#### EXERCISE
Among the entries that follow, how many lines contain the string "left"? Answer with that number only.

#### DATA FOR THIS EXERCISE
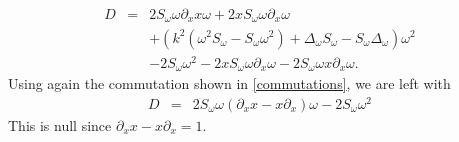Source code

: \documentclass[a4paper]{article}
\begin{document}
\begin{eqnarray*}
	D &=& 2 S_\omega \omega \partial_x x\omega + 2 x S_\omega  \omega \partial_x \omega \\
	&& + \left(k^2(\omega^2 S_\omega - S_\omega \omega^2) + \Delta_\omega S_\omega - S_\omega \Delta_\omega \right)\omega^2\\
	&& - 2 S_\omega \omega^2 - 2 x  S_\omega \omega \partial_x \omega - 2 S_\omega \omega x \partial_x \omega.
\end{eqnarray*}
Using again the commutation shown in \autoref{commutations}, we are left with 
\begin{eqnarray*}
	D &=&  2 S_\omega \omega (\partial_x x - x \partial_x) \omega - 2 S_\omega \omega^2
\end{eqnarray*}
This is null since $\partial_x x - x \partial_x = 1$. 

	
	
	
	
	
	
	
	
	
\end{document}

#### REPLY TO THE EXERCISE
2